>>>

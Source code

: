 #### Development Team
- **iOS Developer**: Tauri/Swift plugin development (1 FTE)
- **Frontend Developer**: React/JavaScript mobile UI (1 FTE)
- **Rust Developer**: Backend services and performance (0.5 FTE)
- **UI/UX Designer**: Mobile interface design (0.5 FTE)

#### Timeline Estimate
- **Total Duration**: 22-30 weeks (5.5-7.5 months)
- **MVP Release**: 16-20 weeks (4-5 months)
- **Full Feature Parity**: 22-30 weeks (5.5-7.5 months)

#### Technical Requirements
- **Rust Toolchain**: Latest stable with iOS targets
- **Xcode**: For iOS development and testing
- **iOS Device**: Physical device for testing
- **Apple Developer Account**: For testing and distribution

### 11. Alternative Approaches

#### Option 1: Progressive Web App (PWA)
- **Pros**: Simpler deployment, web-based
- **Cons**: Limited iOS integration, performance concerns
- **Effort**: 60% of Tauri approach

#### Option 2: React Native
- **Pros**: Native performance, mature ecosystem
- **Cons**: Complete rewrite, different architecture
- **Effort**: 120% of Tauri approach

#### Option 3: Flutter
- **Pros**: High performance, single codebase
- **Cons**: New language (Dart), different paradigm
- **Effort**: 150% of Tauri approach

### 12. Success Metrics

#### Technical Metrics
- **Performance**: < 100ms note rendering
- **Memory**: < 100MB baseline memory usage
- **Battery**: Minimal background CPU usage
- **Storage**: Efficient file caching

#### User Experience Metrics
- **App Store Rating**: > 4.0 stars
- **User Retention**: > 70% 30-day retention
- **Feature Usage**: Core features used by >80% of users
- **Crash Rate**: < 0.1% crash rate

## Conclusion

<<<

Show every line above in which the word "Pros" is found.

# Solution to this problem
- **Pros**: Simpler deployment, web-based
- **Pros**: Native performance, mature ecosystem
- **Pros**: High performance, single codebase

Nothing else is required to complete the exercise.